LifestylePREMIUM

Connecting nature, spirituality and a certain degree of uncertainty

Long before the dance explosion, where the entire world and their grandmother are adept at the latest dance craze, there was a poster at Wits University offering a dance class for amateurs at the Braamfontein recreation centre.

Vincent Mantseo says he ultimately feels that dance connects him to his ancestors.
Vincent Mantseo says he ultimately feels that dance connects him to his ancestors. (Kabelo Mokoena)

Long before the dance explosion, where the entire world and their grandmother are adept at the latest dance craze, there was a poster at Wits University offering a dance class for amateurs at the Braamfontein recreation centre.

At that stage, I was an amateur at almost everything and I loved to dance, so I signed up. For a girl who had three points of reference — ballet, Greek traditional dancing and the club — the class was a revelation.

The dance teacher’s fluid grace, sheer athleticism and remarkable ability to communicate entire worlds of meaning through the subtlest of physical movements was riveting. It also felt entirely South African. For a moment, I believed this mobile poetry was something I too could unlock in my own, all-too-human body.

I returned week after week for the magic, until one tragic day the wonderful Vincent Sekwati Mantsoe was spirited away to the great stages of the world. His career had exploded and this sweet Braamfontein community endeavour had to fall away for me.

I don’t imagine he remembers those classes, but when I discover that he is in Johannesburg for a special performance of his solo project Desert Poems at UJ as part of their 20-year anniversary celebrations, I leap at the chance to discover him again.

I confess that much as I wanted to offer Vincent lunch, I failed. Between his whirlwind visit, the rehearsals for the performances on March 11 and 12, and my own schedule, we squeeze in an interview without the customary sustenance. Besides, what I really desire is not to break bread with him but the chance to participate in his masterclass at the Vuyani Dance Theatre, the company founded by that other great light of South African contemporary dance, Gregory Maqoma.

It’s obviously an impossible dream, given he abandoned me and my classmates at the beginning of our dance careers, and has been sharing his vast talent — both as a dancer and choreographer — at universities and dance companies around the world. He also owns Association Company Noa, formed in 2005 in Paris, where he lives these days. 
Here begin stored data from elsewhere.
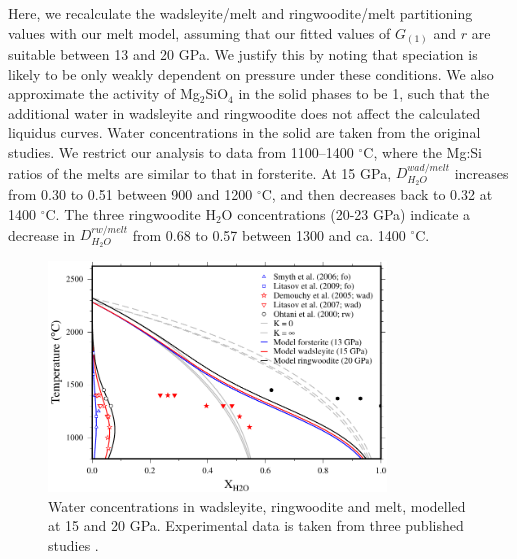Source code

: \documentclass[review]{elsarticle}
\begin{document}
Here, we recalculate the wadsleyite/melt and ringwoodite/melt partitioning values with our melt model, assuming that our fitted values of $G_{(1)}$ and $r$ are suitable between 13 and 20 GPa. We justify this by noting that speciation is likely to be only weakly dependent on pressure under these conditions. We also approximate the activity of Mg$_2$SiO$_4$ in the solid phases to be 1, such that the additional water in wadsleyite and ringwoodite does not affect the calculated liquidus curves. Water concentrations in the solid are taken from the original studies. We restrict our analysis to data from 1100--1400 $^{\circ}$C, where the Mg:Si ratios of the melts are similar to that in forsterite. At 15 GPa, $D^{wad/melt}_{H_2O}$ increases from 0.30 to 0.51 between 900 and 1200 $^{\circ}$C, and then decreases back to 0.32 at 1400 $^{\circ}$C. The three ringwoodite H$_2$O concentrations (20-23 GPa) indicate a decrease in $D^{rw/melt}_{H_2O}$ from 0.68 to 0.57 between 1300 and ca. 1400 $^{\circ}$C.

\begin{figure}[ht!]
  \centering
      \includegraphics[width=0.8\textwidth]{figures/fo_wad_rw}
  \caption{Water concentrations in wadsleyite, ringwoodite and melt, modelled at 15 and 20 GPa. Experimental data is taken from three published studies \citep{OMY2000,DDFK2005,LSOK2011}.}
  \label{fig:fo_wad_rw_melt}
\end{figure}
\end{document}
Vincent and Gregory grew up together in Soweto. As luck would have it, the football- playing school friends saw a version of the same poster that piqued my interest. Sylvia Glasser’s company, Moving into Dance Mophatong, was offering classes to the Soweto youth. The decision to join up radically altered their lives.
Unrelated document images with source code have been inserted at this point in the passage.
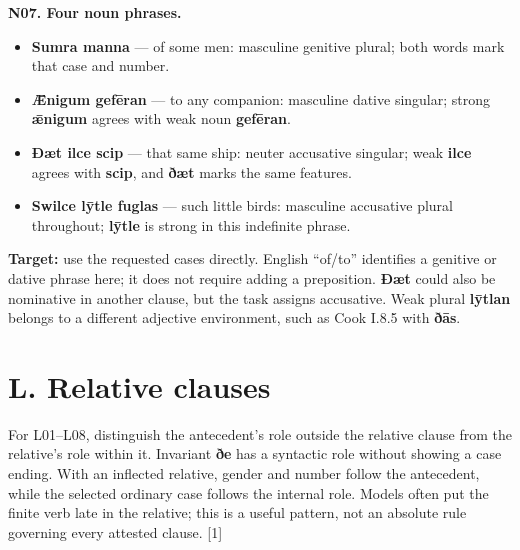 \par\begin{minipage}{\linewidth}\raggedright
\textbf{N07. Four noun phrases.}

\begin{itemize}
\item \textbf{Sumra manna} — of some men: masculine genitive plural; both words mark that case and number.
\item \textbf{Ǣnigum gefēran} — to any companion: masculine dative singular; strong \textbf{ǣnigum} agrees with weak noun \textbf{gefēran}.
\item \textbf{Ðæt ilce scip} — that same ship: neuter accusative singular; weak \textbf{ilce} agrees with \textbf{scip}, and \textbf{ðæt} marks the same features.
\item \textbf{Swilce lȳtle fuglas} — such little birds: masculine accusative plural throughout; \textbf{lȳtle} is strong in this indefinite phrase.
\end{itemize}

\textbf{Target:} use the requested cases directly. English “of/\allowbreak{}to” identifies a genitive or dative phrase here; it does not require adding a preposition. \textbf{Ðæt} could also be nominative in another clause, but the task assigns accusative. Weak plural \textbf{lȳtlan} belongs to a different adjective environment, such as Cook I.8.5 with \textbf{ðās}.

\end{minipage}\par\addvspace{4pt}

\section*{L. Relative clauses}

For L01–L08, distinguish the antecedent's role outside the relative clause from the relative's role within it. Invariant \textbf{ðe} has a syntactic role without showing a case ending. With an inflected relative, gender and number follow the antecedent, while the selected ordinary case follows the internal role. Models often put the finite verb late in the relative; this is a useful pattern, not an absolute rule governing every attested clause. [1]

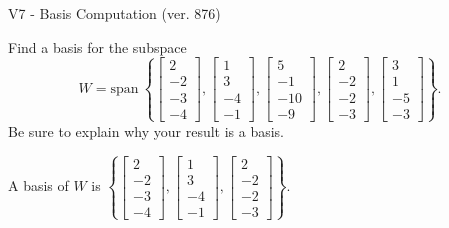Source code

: \begin{exercise}
  \begin{exerciseTitle}V7 - Basis Computation (ver. 876)\end{exerciseTitle}
  \begin{exerciseStatement}
    Find a basis for the subspace 
\[W=\mathrm{span}\ \left\{\left[\begin{array}{r}
2 \\
-2 \\
-3 \\
-4
\end{array}\right] , \left[\begin{array}{r}
1 \\
3 \\
-4 \\
-1
\end{array}\right] , \left[\begin{array}{r}
5 \\
-1 \\
-10 \\
-9
\end{array}\right] , \left[\begin{array}{r}
2 \\
-2 \\
-2 \\
-3
\end{array}\right] , \left[\begin{array}{r}
3 \\
1 \\
-5 \\
-3
\end{array}\right]\right\}.\]
 Be sure to explain why your result is a basis.


  \end{exerciseStatement}
  \begin{exerciseAnswer}
   A basis of \(W\) is  \(\left\{\left[\begin{array}{r}
2 \\
-2 \\
-3 \\
-4
\end{array}\right] , \left[\begin{array}{r}
1 \\
3 \\
-4 \\
-1
\end{array}\right] , \left[\begin{array}{r}
2 \\
-2 \\
-2 \\
-3
\end{array}\right]\right\}\).
  


  \end{exerciseAnswer}
\end{exercise}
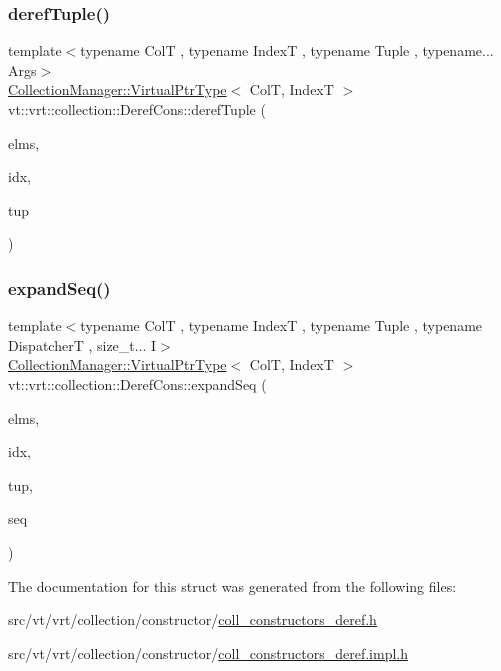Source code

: \subsubsection{\texorpdfstring{deref\+Tuple()}{derefTuple()}}
{\footnotesize\ttfamily template$<$typename ColT , typename IndexT , typename Tuple , typename... Args$>$ \\
\hyperlink{structvt_1_1vrt_1_1collection_1_1_collection_manager_a1da9015e52d6ecca955f57b59aab0b82}{Collection\+Manager\+::\+Virtual\+Ptr\+Type}$<$ ColT, IndexT $>$ vt\+::vrt\+::collection\+::\+Deref\+Cons\+::deref\+Tuple (\begin{DoxyParamCaption}\item[{\hyperlink{namespacevt_ac115668758184050beff7a9281a2c490}{Virtual\+Elm\+Count\+Type} const \&}]{elms,  }\item[{IndexT const \&}]{idx,  }\item[{std\+::tuple$<$ Args... $>$ $\ast$}]{tup }\end{DoxyParamCaption})\hspace{0.3cm}{\ttfamily [static]}}

\mbox{\label{structvt_1_1vrt_1_1collection_1_1_deref_cons_a557c69641faad74bcf17f5cc737fb816}} 
\subsubsection{\texorpdfstring{expand\+Seq()}{expandSeq()}}
{\footnotesize\ttfamily template$<$typename ColT , typename IndexT , typename Tuple , typename DispatcherT , size\+\_\+t... I$>$ \\
\hyperlink{structvt_1_1vrt_1_1collection_1_1_collection_manager_a1da9015e52d6ecca955f57b59aab0b82}{Collection\+Manager\+::\+Virtual\+Ptr\+Type}$<$ ColT, IndexT $>$ vt\+::vrt\+::collection\+::\+Deref\+Cons\+::expand\+Seq (\begin{DoxyParamCaption}\item[{\hyperlink{namespacevt_ac115668758184050beff7a9281a2c490}{Virtual\+Elm\+Count\+Type} const \&}]{elms,  }\item[{IndexT const \&}]{idx,  }\item[{Tuple $\ast$}]{tup,  }\item[{std\+::index\+\_\+sequence$<$ I... $>$}]{seq }\end{DoxyParamCaption})\hspace{0.3cm}{\ttfamily [static]}}



The documentation for this struct was generated from the following files\+:\begin{DoxyCompactItemize}
\item 
src/vt/vrt/collection/constructor/\hyperlink{coll__constructors__deref_8h}{coll\+\_\+constructors\+\_\+deref.\+h}\item 
src/vt/vrt/collection/constructor/\hyperlink{coll__constructors__deref_8impl_8h}{coll\+\_\+constructors\+\_\+deref.\+impl.\+h}\end{DoxyCompactItemize}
“At that time, things were different,” Vincent says. “My father could not imagine his son dancing. There were only two paths for young boys then — football or medicine.” 

I believe a guiding force has led me to this point, preceding 'Desert Poems' and other solo pieces

In the event, there was a third path, which led to a scholarship with Sylvia Glasser as his lifelong mentor — and a globally fêted and celebrated career.
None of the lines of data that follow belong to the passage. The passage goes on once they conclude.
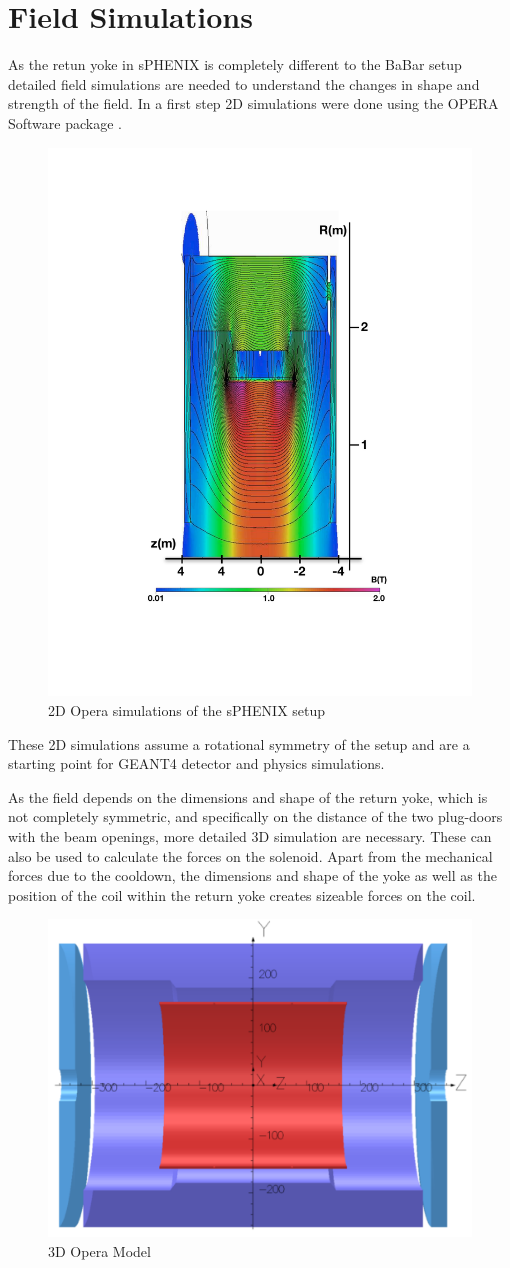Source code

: \section{Field Simulations}
\label{Field_Simulations}
 
As the retun yoke in sPHENIX is completely different to the BaBar setup detailed
field simulations are needed to understand the changes in shape and
strength of the field. In a first step 2D simulations were done using the OPERA Software
package \cite{Opera}.

\begin{figure}[]
  \begin{center}
    \includegraphics[width=0.5\linewidth,height=0.4\textwidth]{figs/2DSimulation.pdf}
    \caption{2D Opera simulations of the sPHENIX setup}
    \label{Opera2D}
  \end{center}
\end{figure}

These 2D simulations assume a rotational symmetry of the setup and are
a starting point for GEANT4 detector and physics simulations.

As the field depends on the
dimensions and shape of the return yoke, which is not completely symmetric, 
and specifically on the distance of the two
plug-doors with the beam openings, more detailed 3D simulation
are necessary. These can also be used to calculate the forces on the
solenoid. Apart from the mechanical forces due to the
cooldown, the dimensions and shape of the yoke as well as the position
of the coil within the return yoke creates
sizeable forces  on the coil.

\begin{figure}[]
  \begin{center}
    \includegraphics[width=0.5\linewidth, height=0.3\textwidth]{figs/Magnet3DModel.pdf}
    \caption{3D Opera Model}
    \label{Opera2D}
  \end{center}
\end{figure}

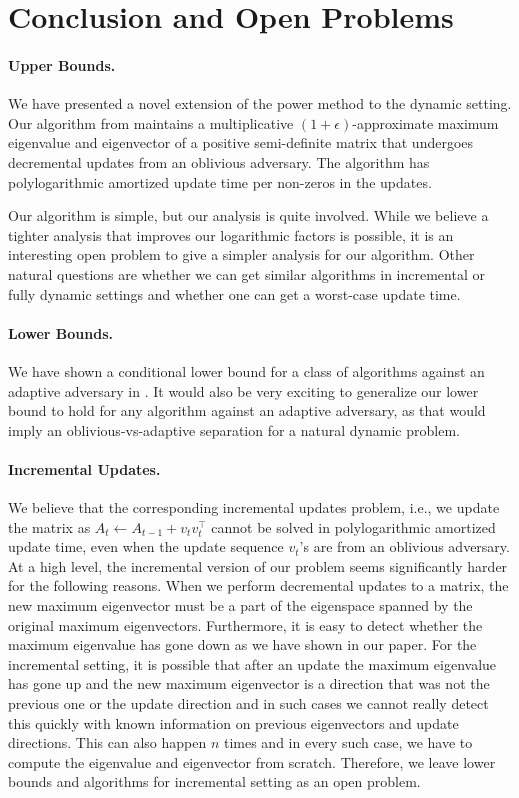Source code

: \documentclass[11pt]{article}
\newcommand\vv{\boldsymbol{\mathit{v}}}
\renewcommand\AA{\boldsymbol{\mathit{A}}}
\begin{document}
 	
	

\section{Conclusion and Open Problems}\label{sec:open}


\paragraph{Upper Bounds.}
We have presented a novel extension of the power method to the dynamic setting. Our algorithm from  maintains a multiplicative $(1+\epsilon)$-approximate maximum eigenvalue and eigenvector of a positive semi-definite matrix that undergoes decremental updates from an oblivious adversary. The algorithm has polylogarithmic amortized update time per non-zeros in the updates. 

Our algorithm is simple, but our analysis is quite involved. While we believe a tighter analysis that improves our logarithmic factors is possible, it is an interesting open problem to give a simpler analysis for our algorithm. 
Other natural questions are whether we can get similar algorithms in incremental or fully dynamic settings and whether one can get a worst-case update time.


\paragraph{Lower Bounds.}
We have shown a conditional lower bound for a class of algorithms against an adaptive adversary in . It would also be very exciting to generalize our lower bound to hold for any algorithm against an adaptive adversary, as that would imply an oblivious-vs-adaptive separation for a natural dynamic problem. 

\paragraph{Incremental Updates.} We believe that the corresponding incremental updates problem, i.e., we update the matrix as $\AA_t \gets \AA_{t-1}+\vv_t\vv_t^{\top}$ cannot be solved in polylogarithmic amortized update time, even when the update sequence $\vv_t$'s are from an oblivious adversary. 
At a high level, the incremental version of our problem seems significantly harder for the following reasons. When we perform decremental updates to a matrix, the new maximum eigenvector must be a part of the eigenspace spanned by the original maximum eigenvectors. Furthermore, it is easy to detect whether the maximum eigenvalue has gone down as we have shown in our paper. For the incremental setting, it is possible that after an update the maximum eigenvalue has gone up and the new maximum eigenvector is a direction that was not the previous one or the update direction and in such cases we cannot really detect this quickly with known information on previous eigenvectors and update directions. This can also happen $n$ times and in every such case, we have to compute the eigenvalue and eigenvector from scratch. Therefore, we leave lower bounds and algorithms for incremental setting as an open problem. 
\end{document}
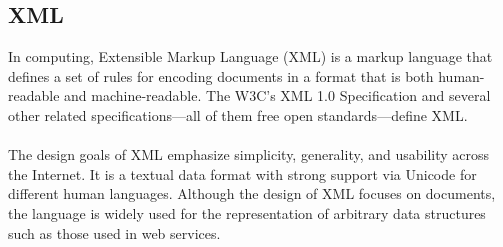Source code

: \documentclass[a4paper, 12pt]{report}
\begin{document}
\subsection{XML}
In computing, Extensible Markup Language (XML) is a markup language that defines a set of rules for encoding documents in a format that is both human-readable and machine-readable. The W3C's XML 1.0 Specification and several other related specifications—all of them free open standards—define XML.
\\\\\hspace*{0.8cm}
The design goals of XML emphasize simplicity, generality, and usability across the Internet. It is a textual data format with strong support via Unicode for different human languages. Although the design of XML focuses on documents, the language is widely used for the representation of arbitrary data structures such as those used in web services.
\newpage
\end{document}
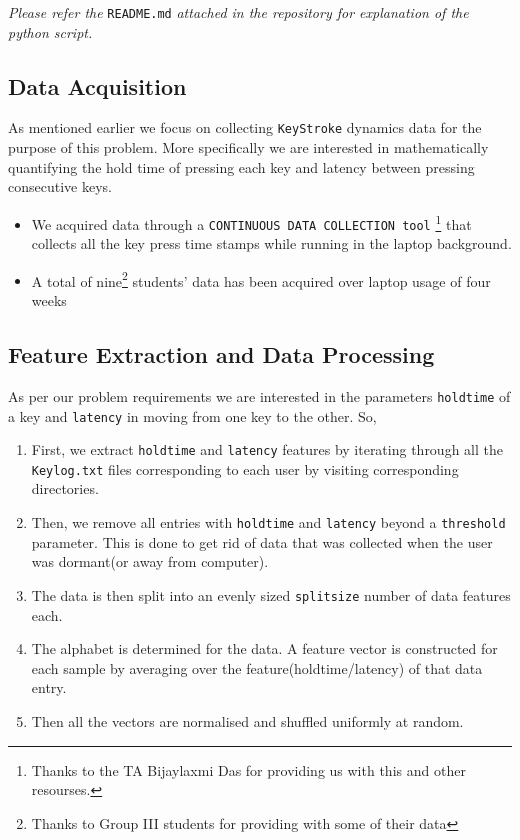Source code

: \documentclass[a4paper,10pt]{article}
\begin{document}
\noindent \textit{Please refer the} \texttt{README.md} \textit{attached in the repository for explanation of the python script.}

\subsection{Data Acquisition}

As mentioned earlier we focus on collecting \texttt{KeyStroke} dynamics data for the purpose of this problem. More specifically we are interested in mathematically quantifying the hold time of pressing each key and latency between pressing consecutive keys. 
\begin{itemize}
	\item We acquired data through a \texttt{CONTINUOUS DATA COLLECTION tool} \footnote{Thanks to the TA Bijaylaxmi Das for providing us with this and other resourses.} that collects all the key press time stamps while running in the laptop background.
	\item A total of nine\footnote{Thanks to Group III students for providing with some of their data} students' data has been acquired over laptop usage of four weeks
\end{itemize}

\subsection{Feature Extraction and Data Processing}
As per our problem requirements we are interested in the parameters \texttt{holdtime} of a key and \texttt{latency} in moving from one key to the other. So,
\begin{enumerate}
	\item First, we extract \texttt{holdtime} and \texttt{latency} features by iterating through all the \texttt{Keylog.txt} files corresponding to each user by visiting corresponding directories.
	\item Then, we remove all entries with \texttt{holdtime} and \texttt{latency} beyond a \texttt{threshold} parameter. This is done to get rid of data that was collected when the user was dormant(or away from computer).
	\item The data is then split into an evenly sized \texttt{splitsize} number of data features each.
	\item The alphabet is determined for the data. A feature vector is constructed for each sample by averaging over the feature(holdtime/latency) of that data entry.
	\item Then all the vectors are normalised and shuffled uniformly at random.
\end{enumerate}
\end{document}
“I dropped out of matric and followed my passion for dance. When we started, we did not know anything about contemporary dance, but I had grown up in a home of sangomas.”

It was this essential connection to his own culture and spiritual traditions that forged his approach to dance. His mother, grandmother and two aunts were sangomas and he grew up watching and participating in the ritual drumming and dancing aspects of their work.

We discuss the almost magical power of dance to communicate deep and essential truths that transcend language. Vincent’s rootedness in his culture — the influences of Sepedi, Sesotho, isiNdebele and isiXhosa cultural practice — undergirds and inspires his work, while building on the framework of contemporary dance practices from across the planet.

But it is the ability of dance to connect us to a higher realm and to nature through this universal language that is most evident in the themes he explores through his work. 

The choreography of Desert Poems, with additional music by the Dizu Plaatjies Ibuyanmo Ensemble, channels the “austere allure and enigmatic tranquillity of an environment characterised by extremes”.

Vincent Mantseo is a choerographer and teaches dance.
Vincent Mantseo is a choerographer and teaches dance. (Kabelo Mokoena)

Vincent explains that he is drawn to the desert as a metaphor, and tries to express the extremes in the environment — the elements of sun, wind, empty space, the vast silence of night and the “remarkable tenacity of life”.

“These poems resonate with themes of resilience, adaptation and the indomitable spirit of survival amid formidable challenges. It’s harsh but beautiful and speaks to this moment in time.

“I ... find myself exploring uncharted territory. I believe a guiding force has led me to this point, preceding Desert Poems and other solo pieces, which uniquely connects nature, spirituality and a certain degree of uncertainty.”

Ultimately he feels that dance connects him to his ancestors.

“The unseen forces that guide my spiritual journey — without them this work would not have been possible.”